[INSTRUCTIONS FOR THE TASK]: Could the whole of the data below be written out verbatim?

======== RECORDS TO PROCESS

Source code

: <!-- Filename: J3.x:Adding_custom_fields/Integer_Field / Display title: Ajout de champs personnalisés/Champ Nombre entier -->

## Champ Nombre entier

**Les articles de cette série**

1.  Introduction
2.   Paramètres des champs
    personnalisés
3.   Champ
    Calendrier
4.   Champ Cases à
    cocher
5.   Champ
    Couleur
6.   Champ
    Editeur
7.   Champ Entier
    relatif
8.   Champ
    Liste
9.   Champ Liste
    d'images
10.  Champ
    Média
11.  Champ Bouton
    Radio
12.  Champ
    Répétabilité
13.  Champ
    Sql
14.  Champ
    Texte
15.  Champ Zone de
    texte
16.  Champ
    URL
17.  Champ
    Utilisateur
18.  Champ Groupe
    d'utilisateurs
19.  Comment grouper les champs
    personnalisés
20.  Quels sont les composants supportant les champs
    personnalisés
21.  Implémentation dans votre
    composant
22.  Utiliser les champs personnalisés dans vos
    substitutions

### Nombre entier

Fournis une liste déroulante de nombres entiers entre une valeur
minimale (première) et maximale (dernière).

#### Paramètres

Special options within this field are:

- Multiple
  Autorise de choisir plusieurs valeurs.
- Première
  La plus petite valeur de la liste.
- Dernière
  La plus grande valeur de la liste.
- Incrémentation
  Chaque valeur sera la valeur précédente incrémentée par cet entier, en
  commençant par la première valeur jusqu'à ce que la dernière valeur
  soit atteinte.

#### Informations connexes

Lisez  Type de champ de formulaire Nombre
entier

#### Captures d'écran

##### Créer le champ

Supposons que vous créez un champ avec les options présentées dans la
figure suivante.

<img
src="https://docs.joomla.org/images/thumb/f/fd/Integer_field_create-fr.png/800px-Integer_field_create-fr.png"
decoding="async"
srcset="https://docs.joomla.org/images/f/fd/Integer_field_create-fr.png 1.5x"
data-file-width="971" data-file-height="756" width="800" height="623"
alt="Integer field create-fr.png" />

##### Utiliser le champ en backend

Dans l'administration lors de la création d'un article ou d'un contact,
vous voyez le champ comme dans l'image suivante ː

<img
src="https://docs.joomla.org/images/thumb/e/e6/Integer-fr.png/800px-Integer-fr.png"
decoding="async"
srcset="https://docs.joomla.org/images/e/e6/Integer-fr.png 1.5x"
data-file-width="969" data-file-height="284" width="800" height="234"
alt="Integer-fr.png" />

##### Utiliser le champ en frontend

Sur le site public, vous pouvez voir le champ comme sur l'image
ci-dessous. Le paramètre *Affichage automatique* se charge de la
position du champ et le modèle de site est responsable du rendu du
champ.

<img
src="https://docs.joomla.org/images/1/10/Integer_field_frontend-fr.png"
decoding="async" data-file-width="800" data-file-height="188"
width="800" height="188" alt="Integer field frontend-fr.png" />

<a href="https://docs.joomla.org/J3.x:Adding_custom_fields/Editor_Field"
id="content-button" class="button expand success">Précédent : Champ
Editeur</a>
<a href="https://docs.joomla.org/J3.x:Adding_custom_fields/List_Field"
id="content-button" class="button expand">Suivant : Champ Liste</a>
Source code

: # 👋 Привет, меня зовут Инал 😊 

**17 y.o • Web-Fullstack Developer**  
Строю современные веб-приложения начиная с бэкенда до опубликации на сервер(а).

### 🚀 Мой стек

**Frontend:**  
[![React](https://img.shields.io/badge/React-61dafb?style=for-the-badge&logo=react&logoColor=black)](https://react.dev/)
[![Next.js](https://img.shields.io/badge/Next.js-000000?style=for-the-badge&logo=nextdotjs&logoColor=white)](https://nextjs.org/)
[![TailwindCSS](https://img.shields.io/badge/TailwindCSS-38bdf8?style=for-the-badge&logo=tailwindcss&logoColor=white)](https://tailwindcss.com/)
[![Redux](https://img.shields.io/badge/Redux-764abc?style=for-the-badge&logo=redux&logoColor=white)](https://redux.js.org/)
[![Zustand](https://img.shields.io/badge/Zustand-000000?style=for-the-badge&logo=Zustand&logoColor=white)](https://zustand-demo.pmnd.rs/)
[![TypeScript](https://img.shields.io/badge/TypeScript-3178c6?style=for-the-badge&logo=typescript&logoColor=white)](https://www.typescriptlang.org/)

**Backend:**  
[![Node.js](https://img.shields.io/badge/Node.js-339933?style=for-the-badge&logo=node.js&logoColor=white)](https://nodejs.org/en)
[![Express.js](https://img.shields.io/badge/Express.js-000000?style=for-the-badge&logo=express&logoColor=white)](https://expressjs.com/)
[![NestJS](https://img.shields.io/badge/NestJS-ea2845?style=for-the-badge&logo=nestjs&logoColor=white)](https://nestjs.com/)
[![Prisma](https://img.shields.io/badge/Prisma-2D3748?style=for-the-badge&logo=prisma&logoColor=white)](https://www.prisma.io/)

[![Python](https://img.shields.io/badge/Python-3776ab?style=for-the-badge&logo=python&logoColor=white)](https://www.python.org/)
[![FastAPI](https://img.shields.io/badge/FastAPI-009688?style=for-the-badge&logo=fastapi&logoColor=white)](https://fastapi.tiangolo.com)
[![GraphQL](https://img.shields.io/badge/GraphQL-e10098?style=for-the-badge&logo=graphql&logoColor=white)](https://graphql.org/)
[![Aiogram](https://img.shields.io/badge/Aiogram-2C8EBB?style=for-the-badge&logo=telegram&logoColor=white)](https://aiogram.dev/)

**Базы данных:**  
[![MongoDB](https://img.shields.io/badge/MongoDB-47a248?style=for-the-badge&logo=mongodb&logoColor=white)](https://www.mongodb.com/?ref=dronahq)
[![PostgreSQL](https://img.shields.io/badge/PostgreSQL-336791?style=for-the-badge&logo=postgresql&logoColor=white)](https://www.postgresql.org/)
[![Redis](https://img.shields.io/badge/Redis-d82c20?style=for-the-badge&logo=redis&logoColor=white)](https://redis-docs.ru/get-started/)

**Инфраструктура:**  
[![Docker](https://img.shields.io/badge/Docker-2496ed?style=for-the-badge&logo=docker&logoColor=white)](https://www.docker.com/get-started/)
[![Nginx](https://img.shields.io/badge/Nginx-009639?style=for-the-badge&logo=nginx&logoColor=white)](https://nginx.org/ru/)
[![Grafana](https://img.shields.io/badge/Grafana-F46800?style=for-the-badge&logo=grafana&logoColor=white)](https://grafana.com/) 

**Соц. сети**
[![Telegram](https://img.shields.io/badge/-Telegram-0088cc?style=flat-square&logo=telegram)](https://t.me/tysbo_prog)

================

[SOLUTION]:
Source code

: <!-- Filename: J3.x:Adding_custom_fields/Integer_Field / Display title: Ajout de champs personnalisés/Champ Nombre entier -->

## Champ Nombre entier

**Les articles de cette série**

1.  Introduction
2.   Paramètres des champs
    personnalisés
3.   Champ
    Calendrier
4.   Champ Cases à
    cocher
5.   Champ
    Couleur
6.   Champ
    Editeur
7.   Champ Entier
    relatif
8.   Champ
    Liste
9.   Champ Liste
    d'images
10.  Champ
    Média
11.  Champ Bouton
    Radio
12.  Champ
    Répétabilité
13.  Champ
    Sql
14.  Champ
    Texte
15.  Champ Zone de
    texte
16.  Champ
    URL
17.  Champ
    Utilisateur
18.  Champ Groupe
    d'utilisateurs
19.  Comment grouper les champs
    personnalisés
20.  Quels sont les composants supportant les champs
    personnalisés
21.  Implémentation dans votre
    composant
22.  Utiliser les champs personnalisés dans vos
    substitutions

### Nombre entier

Fournis une liste déroulante de nombres entiers entre une valeur
minimale (première) et maximale (dernière).

#### Paramètres

Special options within this field are:

- Multiple
  Autorise de choisir plusieurs valeurs.
- Première
  La plus petite valeur de la liste.
- Dernière
  La plus grande valeur de la liste.
- Incrémentation
  Chaque valeur sera la valeur précédente incrémentée par cet entier, en
  commençant par la première valeur jusqu'à ce que la dernière valeur
  soit atteinte.

#### Informations connexes

Lisez  Type de champ de formulaire Nombre
entier

#### Captures d'écran

##### Créer le champ

Supposons que vous créez un champ avec les options présentées dans la
figure suivante.

<img
src="https://docs.joomla.org/images/thumb/f/fd/Integer_field_create-fr.png/800px-Integer_field_create-fr.png"
decoding="async"
srcset="https://docs.joomla.org/images/f/fd/Integer_field_create-fr.png 1.5x"
data-file-width="971" data-file-height="756" width="800" height="623"
alt="Integer field create-fr.png" />

##### Utiliser le champ en backend

Dans l'administration lors de la création d'un article ou d'un contact,
vous voyez le champ comme dans l'image suivante ː

<img
src="https://docs.joomla.org/images/thumb/e/e6/Integer-fr.png/800px-Integer-fr.png"
decoding="async"
srcset="https://docs.joomla.org/images/e/e6/Integer-fr.png 1.5x"
data-file-width="969" data-file-height="284" width="800" height="234"
alt="Integer-fr.png" />

##### Utiliser le champ en frontend

Sur le site public, vous pouvez voir le champ comme sur l'image
ci-dessous. Le paramètre *Affichage automatique* se charge de la
position du champ et le modèle de site est responsable du rendu du
champ.

<img
src="https://docs.joomla.org/images/1/10/Integer_field_frontend-fr.png"
decoding="async" data-file-width="800" data-file-height="188"
width="800" height="188" alt="Integer field frontend-fr.png" />

<a href="https://docs.joomla.org/J3.x:Adding_custom_fields/Editor_Field"
id="content-button" class="button expand success">Précédent : Champ
Editeur</a>
<a href="https://docs.joomla.org/J3.x:Adding_custom_fields/List_Field"
id="content-button" class="button expand">Suivant : Champ Liste</a>
Source code

: # 👋 Привет, меня зовут Инал 😊 

**17 y.o • Web-Fullstack Developer**  
Строю современные веб-приложения начиная с бэкенда до опубликации на сервер(а).

### 🚀 Мой стек

**Frontend:**  
[![React](https://img.shields.io/badge/React-61dafb?style=for-the-badge&logo=react&logoColor=black)](https://react.dev/)
[![Next.js](https://img.shields.io/badge/Next.js-000000?style=for-the-badge&logo=nextdotjs&logoColor=white)](https://nextjs.org/)
[![TailwindCSS](https://img.shields.io/badge/TailwindCSS-38bdf8?style=for-the-badge&logo=tailwindcss&logoColor=white)](https://tailwindcss.com/)
[![Redux](https://img.shields.io/badge/Redux-764abc?style=for-the-badge&logo=redux&logoColor=white)](https://redux.js.org/)
[![Zustand](https://img.shields.io/badge/Zustand-000000?style=for-the-badge&logo=Zustand&logoColor=white)](https://zustand-demo.pmnd.rs/)
[![TypeScript](https://img.shields.io/badge/TypeScript-3178c6?style=for-the-badge&logo=typescript&logoColor=white)](https://www.typescriptlang.org/)

**Backend:**  
[![Node.js](https://img.shields.io/badge/Node.js-339933?style=for-the-badge&logo=node.js&logoColor=white)](https://nodejs.org/en)
[![Express.js](https://img.shields.io/badge/Express.js-000000?style=for-the-badge&logo=express&logoColor=white)](https://expressjs.com/)
[![NestJS](https://img.shields.io/badge/NestJS-ea2845?style=for-the-badge&logo=nestjs&logoColor=white)](https://nestjs.com/)
[![Prisma](https://img.shields.io/badge/Prisma-2D3748?style=for-the-badge&logo=prisma&logoColor=white)](https://www.prisma.io/)

[![Python](https://img.shields.io/badge/Python-3776ab?style=for-the-badge&logo=python&logoColor=white)](https://www.python.org/)
[![FastAPI](https://img.shields.io/badge/FastAPI-009688?style=for-the-badge&logo=fastapi&logoColor=white)](https://fastapi.tiangolo.com)
[![GraphQL](https://img.shields.io/badge/GraphQL-e10098?style=for-the-badge&logo=graphql&logoColor=white)](https://graphql.org/)
[![Aiogram](https://img.shields.io/badge/Aiogram-2C8EBB?style=for-the-badge&logo=telegram&logoColor=white)](https://aiogram.dev/)

**Базы данных:**  
[![MongoDB](https://img.shields.io/badge/MongoDB-47a248?style=for-the-badge&logo=mongodb&logoColor=white)](https://www.mongodb.com/?ref=dronahq)
[![PostgreSQL](https://img.shields.io/badge/PostgreSQL-336791?style=for-the-badge&logo=postgresql&logoColor=white)](https://www.postgresql.org/)
[![Redis](https://img.shields.io/badge/Redis-d82c20?style=for-the-badge&logo=redis&logoColor=white)](https://redis-docs.ru/get-started/)

**Инфраструктура:**  
[![Docker](https://img.shields.io/badge/Docker-2496ed?style=for-the-badge&logo=docker&logoColor=white)](https://www.docker.com/get-started/)
[![Nginx](https://img.shields.io/badge/Nginx-009639?style=for-the-badge&logo=nginx&logoColor=white)](https://nginx.org/ru/)
[![Grafana](https://img.shields.io/badge/Grafana-F46800?style=for-the-badge&logo=grafana&logoColor=white)](https://grafana.com/) 

**Соц. сети**
[![Telegram](https://img.shields.io/badge/-Telegram-0088cc?style=flat-square&logo=telegram)](https://t.me/tysbo_prog)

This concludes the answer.